I have always had a casual interest in smokers and the process of smoking meats. I enjoyed backyard smoked meat and BBQ over dining out for Barbecue. After getting my own smoker and experiencing the process of smoking meats I have a greater appreciation for BBQ restaurants. If I am in a new city I try to find at least one BBQ joint to check out while I’m there. I love finding an old “BBQ Shack” where the Pitmaster likes to talk cue just as much as slicing brisket.
The big box stores had smokers that fit that order but I questioned their quality and durability. Plus, many of the retail smokers had doors that didn’t seal tightly or other areas where smoke could escape or unwanted air could get into the fire box. They were priced affordably and that was a consideration since I didn’t know if this would be something I would stick with.
Sometime in 2013 I began to shop for a smoker. I had decided I wanted an offset smoker but I couldn’t decide which one. I searched online for smokers, checked out the big box stores and even talked to some welding teachers at a couple of local schools about getting a smoker custom built. I wanted a smoker for my back porch that wasn’t too big and I could easily move around.
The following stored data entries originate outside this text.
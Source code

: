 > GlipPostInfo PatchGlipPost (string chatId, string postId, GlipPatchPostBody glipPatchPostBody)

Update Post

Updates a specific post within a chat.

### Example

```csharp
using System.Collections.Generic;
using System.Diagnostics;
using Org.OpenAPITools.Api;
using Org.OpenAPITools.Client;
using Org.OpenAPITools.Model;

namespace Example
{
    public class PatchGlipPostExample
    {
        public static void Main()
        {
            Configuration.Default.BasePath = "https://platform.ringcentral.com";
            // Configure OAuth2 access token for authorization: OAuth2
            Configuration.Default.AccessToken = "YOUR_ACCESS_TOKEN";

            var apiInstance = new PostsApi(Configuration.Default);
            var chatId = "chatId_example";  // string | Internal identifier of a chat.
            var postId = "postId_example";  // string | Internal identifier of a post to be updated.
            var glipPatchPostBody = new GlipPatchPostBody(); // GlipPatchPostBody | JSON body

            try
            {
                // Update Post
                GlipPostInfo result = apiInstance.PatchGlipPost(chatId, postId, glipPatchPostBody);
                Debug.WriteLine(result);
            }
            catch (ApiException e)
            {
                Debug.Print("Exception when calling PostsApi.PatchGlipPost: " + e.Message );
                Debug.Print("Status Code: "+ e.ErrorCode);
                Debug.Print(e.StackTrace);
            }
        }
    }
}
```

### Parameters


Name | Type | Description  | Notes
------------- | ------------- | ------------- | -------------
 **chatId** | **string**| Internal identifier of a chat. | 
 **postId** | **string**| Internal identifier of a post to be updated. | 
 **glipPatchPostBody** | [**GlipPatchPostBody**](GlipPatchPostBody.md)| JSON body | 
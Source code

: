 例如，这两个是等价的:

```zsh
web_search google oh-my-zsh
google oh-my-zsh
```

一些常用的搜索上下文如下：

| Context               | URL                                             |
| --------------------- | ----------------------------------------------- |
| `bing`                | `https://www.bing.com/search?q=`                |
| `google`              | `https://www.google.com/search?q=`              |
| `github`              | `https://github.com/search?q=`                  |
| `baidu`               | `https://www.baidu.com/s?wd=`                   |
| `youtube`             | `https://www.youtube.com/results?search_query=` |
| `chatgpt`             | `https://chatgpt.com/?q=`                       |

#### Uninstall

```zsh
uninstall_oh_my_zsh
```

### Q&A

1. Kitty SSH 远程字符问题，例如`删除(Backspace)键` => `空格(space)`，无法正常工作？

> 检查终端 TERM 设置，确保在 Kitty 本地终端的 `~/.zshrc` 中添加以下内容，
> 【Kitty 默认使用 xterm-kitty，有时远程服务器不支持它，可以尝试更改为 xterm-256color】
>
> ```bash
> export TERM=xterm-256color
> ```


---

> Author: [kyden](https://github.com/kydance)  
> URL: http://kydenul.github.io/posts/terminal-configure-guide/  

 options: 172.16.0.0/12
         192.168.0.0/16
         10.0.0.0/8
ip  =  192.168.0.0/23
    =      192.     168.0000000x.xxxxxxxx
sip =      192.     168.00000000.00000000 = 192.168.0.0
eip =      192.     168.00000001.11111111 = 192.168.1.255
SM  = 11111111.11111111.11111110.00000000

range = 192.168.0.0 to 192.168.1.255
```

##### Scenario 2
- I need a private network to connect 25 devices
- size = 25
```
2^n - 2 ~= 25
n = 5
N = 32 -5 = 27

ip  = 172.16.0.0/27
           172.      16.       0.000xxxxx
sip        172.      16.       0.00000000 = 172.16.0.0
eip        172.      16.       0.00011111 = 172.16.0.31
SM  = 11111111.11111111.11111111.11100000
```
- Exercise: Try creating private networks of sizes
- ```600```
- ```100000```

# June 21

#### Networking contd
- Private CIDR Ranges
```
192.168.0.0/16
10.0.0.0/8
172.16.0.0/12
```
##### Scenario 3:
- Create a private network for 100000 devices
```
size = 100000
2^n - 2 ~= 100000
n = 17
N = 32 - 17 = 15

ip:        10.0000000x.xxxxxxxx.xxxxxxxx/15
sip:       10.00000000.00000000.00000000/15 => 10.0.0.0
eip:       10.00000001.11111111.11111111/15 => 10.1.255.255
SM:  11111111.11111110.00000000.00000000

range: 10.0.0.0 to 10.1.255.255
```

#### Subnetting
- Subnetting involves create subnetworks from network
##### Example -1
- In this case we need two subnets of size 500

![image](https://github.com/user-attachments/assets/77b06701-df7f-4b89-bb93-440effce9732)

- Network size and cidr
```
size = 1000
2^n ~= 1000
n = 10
When I looked into getting a smoker built for me by a local high school welding class the timing was off. They had certain things they built during certain times some for competitions and some for education and grades. Plus, it was going to be on the expensive side so I tabled that idea for the time being.
The more I searched online and watched BBQ shows and videos I realized there was a steep learning curve to the whole process. Regulating air flow, smoke and temperature seemed like more work than I really wanted to put in. Especially just starting out. I just wanted to enjoy smoked meat seasoned, cooked and sauced the way I wanted from my own backyard.
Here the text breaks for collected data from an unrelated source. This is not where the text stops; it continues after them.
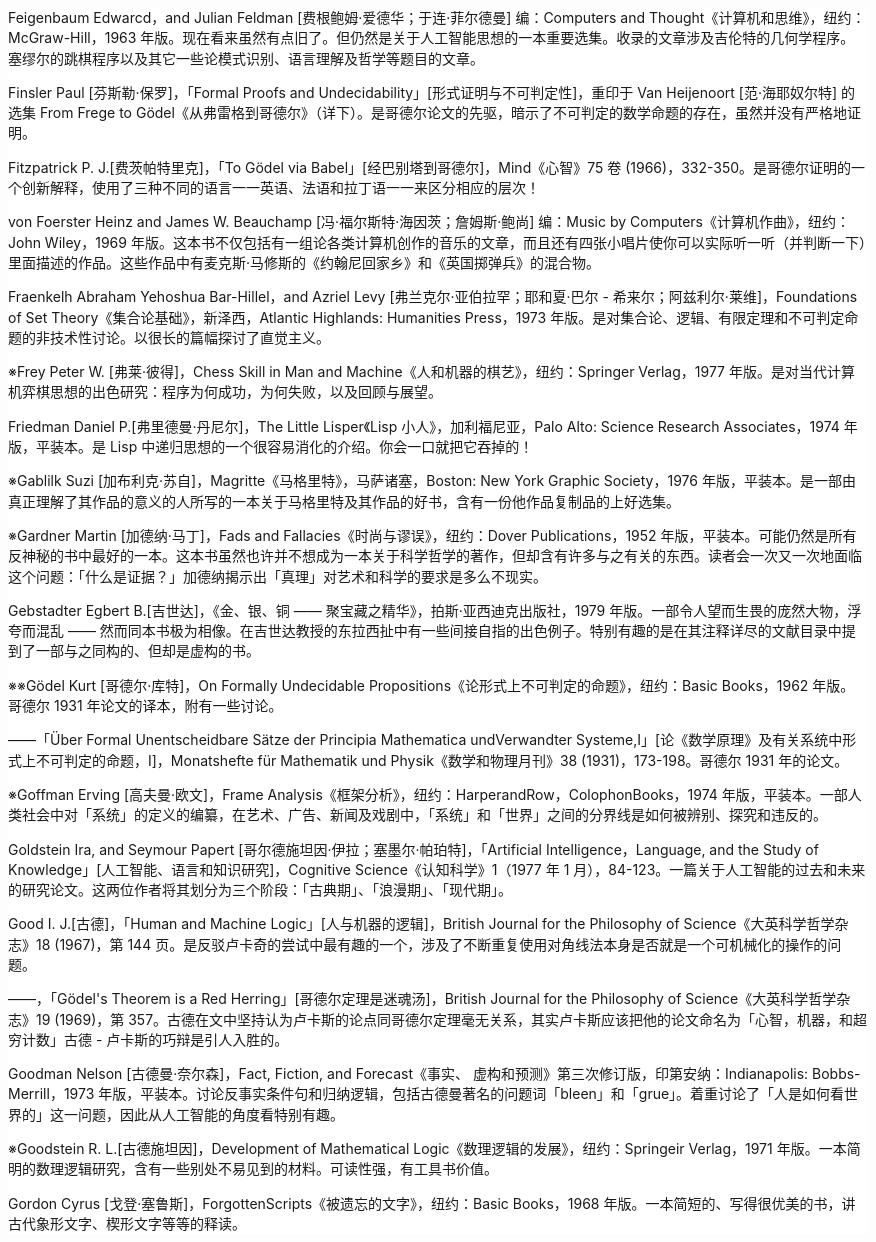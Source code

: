 Feigenbaum Edwarcd，and Julian Feldman [费根鲍姆·爱德华；于连·菲尔德曼] 编：Computers and Thought《计算机和思维》，纽约：McGraw-Hill，1963 年版。现在看来虽然有点旧了。但仍然是关于人工智能思想的一本重要选集。收录的文章涉及吉伦特的几何学程序。塞缪尔的跳棋程序以及其它一些论模式识别、语言理解及哲学等题目的文章。

Finsler Paul [芬斯勒·保罗]，「Formal Proofs and Undecidability」[形式证明与不可判定性]，重印于 Van Heijenoort [范·海耶奴尔特] 的选集 From Frege to Gödel《从弗雷格到哥德尔》（详下）。是哥德尔论文的先驱，暗示了不可判定的数学命题的存在，虽然并没有严格地证明。

Fitzpatrick P. J.[费茨帕特里克]，「To Gödel via Babel」[经巴别塔到哥德尔]，Mind《心智》75 卷 (1966)，332-350。是哥德尔证明的一个创新解释，使用了三种不同的语言一一英语、法语和拉丁语一一来区分相应的层次！

von Foerster Heinz and James W. Beauchamp [冯·福尔斯特·海因茨；詹姆斯·鲍尚] 编：Music by Computers《计算机作曲》，纽约：John Wiley，1969 年版。这本书不仅包括有一组论各类计算机创作的音乐的文章，而且还有四张小唱片使你可以实际听一听（并判断一下）里面描述的作品。这些作品中有麦克斯·马修斯的《约翰尼回家乡》和《英国掷弹兵》的混合物。

Fraenkelh Abraham Yehoshua Bar-Hillel，and Azriel Levy [弗兰克尔·亚伯拉罕；耶和夏·巴尔 - 希来尔；阿兹利尔·莱维]，Foundations of Set Theory《集合论基础》，新泽西，Atlantic Highlands: Humanities Press，1973 年版。是对集合论、逻辑、有限定理和不可判定命题的非技术性讨论。以很长的篇幅探讨了直觉主义。

※Frey Peter W. [弗莱·彼得]，Chess Skill in Man and Machine《人和机器的棋艺》，纽约：Springer Verlag，1977 年版。是对当代计算机弈棋思想的出色研究：程序为何成功，为何失败，以及回顾与展望。

Friedman Daniel P.[弗里德曼·丹尼尔]，The Little Lisper《Lisp 小人》，加利福尼亚，Palo Alto: Science Research Associates，1974 年版，平装本。是 Lisp 中递归思想的一个很容易消化的介绍。你会一口就把它吞掉的！

※Gablilk Suzi [加布利克·苏自]，Magritte《马格里特》，马萨诸塞，Boston: New York Graphic Society，1976 年版，平装本。是一部由真正理解了其作品的意义的人所写的一本关于马格里特及其作品的好书，含有一份他作品复制品的上好选集。

※Gardner Martin [加德纳·马丁]，Fads and Fallacies《时尚与谬误》，纽约：Dover Publications，1952 年版，平装本。可能仍然是所有反神秘的书中最好的一本。这本书虽然也许并不想成为一本关于科学哲学的著作，但却含有许多与之有关的东西。读者会一次又一次地面临这个问题：「什么是证据？」加德纳揭示出「真理」对艺术和科学的要求是多么不现实。

Gebstadter Egbert B.[吉世达]，《金、银、铜 —— 聚宝藏之精华》，拍斯·亚西迪克出版社，1979 年版。一部令人望而生畏的庞然大物，浮夸而混乱 —— 然而同本书极为相像。在吉世达教授的东拉西扯中有一些间接自指的出色例子。特别有趣的是在其注释详尽的文献目录中提到了一部与之同构的、但却是虚构的书。

※※Gödel Kurt [哥德尔·库特]，On Formally Undecidable Propositions《论形式上不可判定的命题》，纽约：Basic Books，1962 年版。哥德尔 1931 年论文的译本，附有一些讨论。

——「Über Formal Unentscheidbare Sätze der Principia Mathematica undVerwandter Systeme,Ⅰ」[论《数学原理》及有关系统中形式上不可判定的命题，I]，Monatshefte für Mathematik und Physik《数学和物理月刊》38 (1931)，173-198。哥德尔 1931 年的论文。

※Goffman Erving [高夫曼·欧文]，Frame Analysis《框架分析》，纽约：HarperandRow，ColophonBooks，1974 年版，平装本。一部人类社会中对「系统」的定义的编纂，在艺术、广告、新闻及戏剧中，「系统」和「世界」之间的分界线是如何被辨别、探究和违反的。

Goldstein Ira, and Seymour Papert [哥尔德施坦因·伊拉；塞墨尔·帕珀特]，「Artificial Intelligence，Language, and the Study of Knowledge」[人工智能、语言和知识研究]，Cognitive Science《认知科学》1（1977 年 1 月），84-123。一篇关于人工智能的过去和未来的研究论文。这两位作者将其划分为三个阶段：「古典期」、「浪漫期」、「现代期」。

Good I. J.[古德]，「Human and Machine Logic」[人与机器的逻辑]，British Journal for the Philosophy of Science《大英科学哲学杂志》18 (1967)，第 144 页。是反驳卢卡奇的尝试中最有趣的一个，涉及了不断重复使用对角线法本身是否就是一个可机械化的操作的问题。

——，「Gödel's Theorem is a Red Herring」[哥德尔定理是迷魂汤]，British Journal for the Philosophy of Science《大英科学哲学杂志》19 (1969)，第 357。古德在文中坚持认为卢卡斯的论点同哥德尔定理毫无关系，其实卢卡斯应该把他的论文命名为「心智，机器，和超穷计数」古德 - 卢卡斯的巧辩是引人入胜的。

Goodman Nelson [古德曼·奈尔森]，Fact, Fiction, and Forecast《事实、 虚构和预测》第三次修订版，印第安纳：Indianapolis: Bobbs-Merrill，1973 年版，平装本。讨论反事实条件句和归纳逻辑，包括古德曼著名的问题词「bleen」和「grue」。着重讨论了「人是如何看世界的」这一问题，因此从人工智能的角度看特别有趣。

※Goodstein R. L.[古德施坦因]，Development of Mathematical Logic《数理逻辑的发展》，纽约：Springeir Verlag，1971 年版。一本简明的数理逻辑研究，含有一些别处不易见到的材料。可读性强，有工具书价值。

Gordon Cyrus [戈登·塞鲁斯]，ForgottenScripts《被遗忘的文字》，纽约：Basic Books，1968 年版。一本简短的、写得很优美的书，讲古代象形文字、楔形文字等等的释读。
About a year into the search I stumbled upon something called a Pit Barrel Cooker. It seemed to fit well with what I was looking for not in a smoker but in the activity of smoking. I watched a bunch of videos from backyard BBQ artists and they made it look so simple. It also had a good price when I looked at it as a smoker. When I thought about the actual parts that make up the PBC it seemed a little pricey.
So more months went by without choosing a smoker. I kept coming back to the Pit Barrel Cooker watching more videos and trying to get over the idea of a barrel instead of a pit. I finally decided to pull the trigger on the PBC after my upcoming birthday.
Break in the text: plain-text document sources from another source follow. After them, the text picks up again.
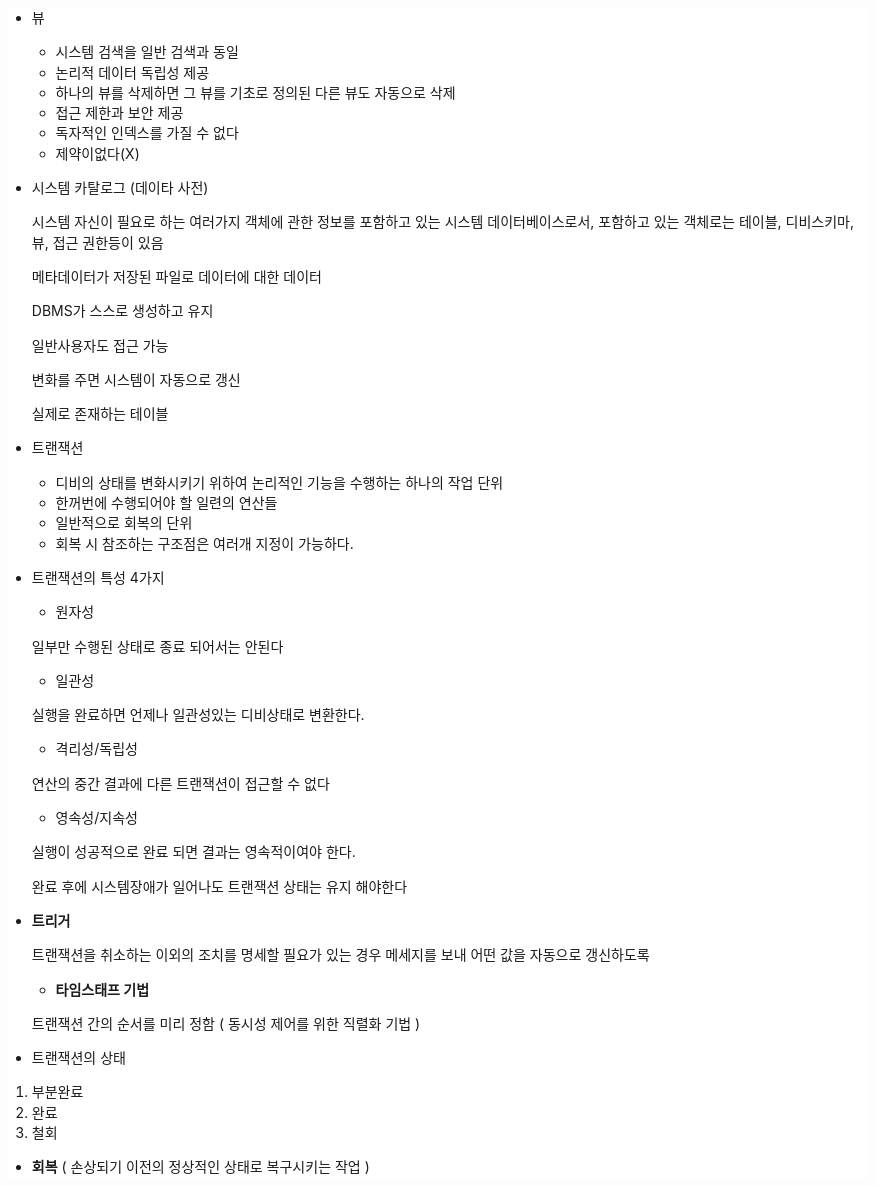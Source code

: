 - 뷰
    - 시스템 검색을 일반 검색과 동일
    - 논리적 데이터 독립성 제공
    - 하나의 뷰를 삭제하면 그 뷰를 기초로 정의된 다른 뷰도 자동으로 삭제
    - 접근 제한과 보안 제공
    - 독자적인 인덱스를 가질 수 없다
    - 제약이없다(X)

- 시스템 카탈로그 (데이타 사전)

    시스템 자신이 필요로 하는 여러가지 객체에 관한 정보를 포함하고 있는 시스템 데이터베이스로서, 포함하고 있는 객체로는 테이블, 디비스키마, 뷰, 접근 권한등이 있음

    메타데이터가 저장된 파일로 데이터에 대한 데이터

    DBMS가 스스로 생성하고 유지

    일반사용자도 접근 가능

    변화를 주면 시스템이 자동으로 갱신

    실제로 존재하는 테이블

- 트랜잭션
    - 디비의 상태를 변화시키기 위하여 논리적인 기능을 수행하는 하나의  작업 단위
    - 한꺼번에 수행되어야 할 일련의 연산들
    - 일반적으로 회복의 단위
    - 회복 시 참조하는 구조점은 여러개 지정이 가능하다.

- 트랜잭션의 특성 4가지
    - 원자성

    일부만 수행된 상태로 종료 되어서는 안된다

    - 일관성

    실행을 완료하면 언제나 일관성있는 디비상태로 변환한다.

    - 격리성/독립성

    연산의 중간 결과에 다른 트랜잭션이 접근할 수 없다

    - 영속성/지속성

    실행이 성공적으로 완료 되면 결과는 영속적이여야 한다.

    완료 후에 시스템장애가 일어나도 트랜잭션 상태는 유지 해야한다

- **트리거**

    트랜잭션을 취소하는 이외의 조치를 명세할 필요가 있는 경우 메세지를 보내 어떤 값을 자동으로 갱신하도록

    - **타임스태프 기법**

    트랜잭션 간의 순서를 미리 정함 ( 동시성 제어를 위한 직렬화 기법 )

- 트랜잭션의 상태
1. 부분완료
2. 완료
3. 철회

- **회복** ( 손상되기 이전의 정상적인 상태로 복구시키는 작업 )
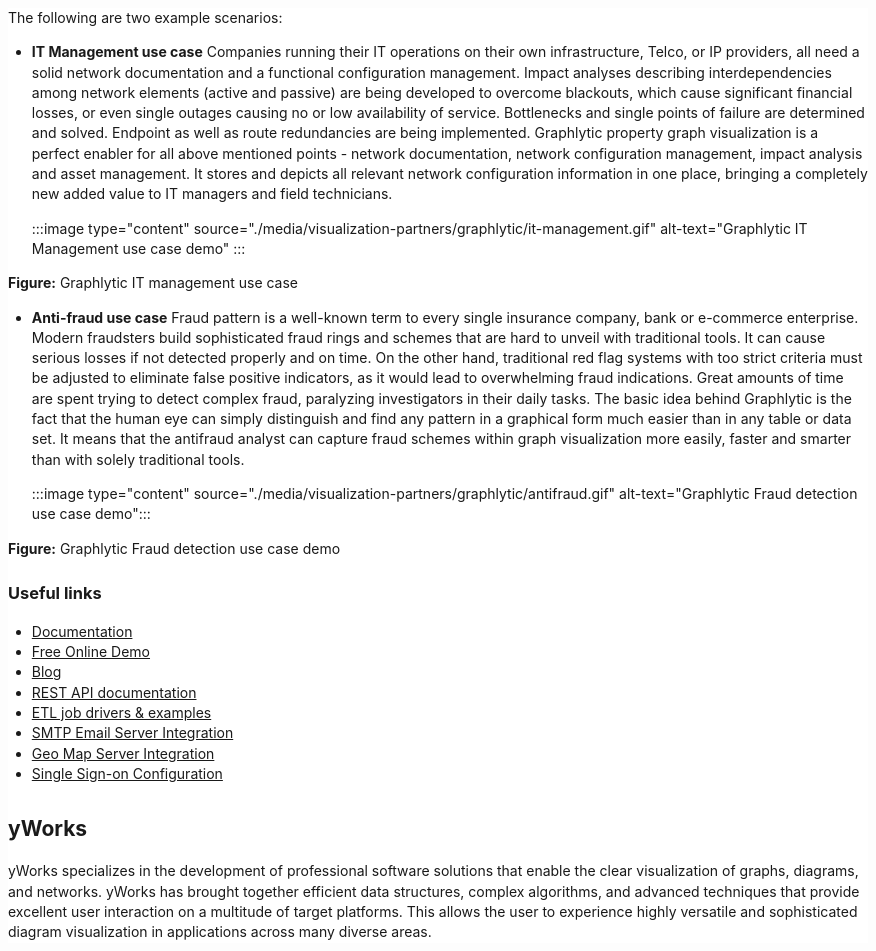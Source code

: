 The following are two example scenarios:

* **IT Management use case**
Companies running their IT operations on their own infrastructure, Telco, or IP providers, all need a solid network documentation and a functional configuration management. Impact analyses describing interdependencies among network elements (active and passive) are being developed to overcome blackouts, which cause significant financial losses, or even single outages causing no or low availability of service. Bottlenecks and single points of failure are determined and solved. Endpoint as well as route redundancies are being implemented.
Graphlytic property graph visualization is a perfect enabler for all above mentioned points - network documentation, network configuration management, impact analysis and asset management. It stores and depicts all relevant network configuration information in one place, bringing a completely new added value to IT managers and field technicians.

  :::image type="content" source="./media/visualization-partners/graphlytic/it-management.gif" alt-text="Graphlytic IT Management use case demo" :::

<b>Figure:</b> Graphlytic IT management use case

* **Anti-fraud use case**
Fraud pattern is a well-known term to every single insurance company, bank or e-commerce enterprise. Modern fraudsters build sophisticated fraud rings and schemes that are hard to unveil with traditional tools. It can cause serious losses if not detected properly and on time. On the other hand, traditional red flag systems with too strict criteria must be adjusted to eliminate false positive indicators, as it would lead to overwhelming fraud indications. Great amounts of time are spent trying to detect complex fraud, paralyzing investigators in their daily tasks.
The basic idea behind Graphlytic is the fact that the human eye can simply distinguish and find any pattern in a graphical form much easier than in any table or data set. It means that the antifraud analyst can capture fraud schemes within graph visualization more easily, faster and smarter than with solely traditional tools.

  :::image type="content" source="./media/visualization-partners/graphlytic/antifraud.gif" alt-text="Graphlytic Fraud detection use case demo":::

<b>Figure:</b> Graphlytic Fraud detection use case demo

### Useful links

* [Documentation](https://graphlytic.com/doc)
* [Free Online Demo](https://graphlytic.com/demo)
* [Blog](https://graphlytic.com/blog)
* [REST API documentation](https://graphlytic.com/doc/latest/REST_API.html)
* [ETL job drivers & examples](https://graphlytic.com/doc/latest/ETL_jobs.html)
* [SMTP Email Server Integration](https://graphlytic.com/doc/latest/SMTP_Email_Server_Connection.html)
* [Geo Map Server Integration](https://graphlytic.com/doc/latest/Geo_Map_Server_Integration.html)
* [Single Sign-on Configuration](https://graphlytic.com/doc/latest/Single_sign-on.html)

## yWorks

yWorks specializes in the development of professional software solutions that enable the clear visualization of graphs, diagrams, and networks. yWorks has brought together efficient data structures, complex algorithms, and advanced techniques that provide excellent user interaction on a multitude of target platforms. This allows the user to experience highly versatile and sophisticated diagram visualization in applications across many diverse areas.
Apparently my family had been paying attention as I watched who knows how many hours of barrel cooking videos. They ordered the PBC for my birthday. A few days later I smoked my first brisket ever. I was hooked. The Pit Barrel Cooker has turned out to be the perfect choice for me to get started on. I couldn’t ask for a simpler cooker to learn the craft of smoked meats.
If you are wondering where BBQ Bark came from it stems from my love of a good bark or char on my BBQ. If it comes off a grill or out of a smoker I expect a good bark on my cue so it’s only natural that my persona reflects that.
Fast forward a few years and I’m still cooking on the Pit Barrel Cooker and still thinking about an off set somewhere in my future. I’ll add one to my arsenal one day but for now I’m just fine with my barrel.
There are all kinds of BBQ people out there. Some folks think only one flavor profile or cooking style is actually BBQ. Barbecue feuds can get pretty rough between pitmasters and fans. I think BBQ should bring you joy. That may sound corny but I like a lot of different styles and cooking processes. Yes, there are some things I don’t like but hey if you like it that’s all that matters.
Whether you are cooking or eating cue there is room at the pit for everyone. My hope is that we all find our place in barbecue and we can enjoy cooking, eating and talking about the CUE.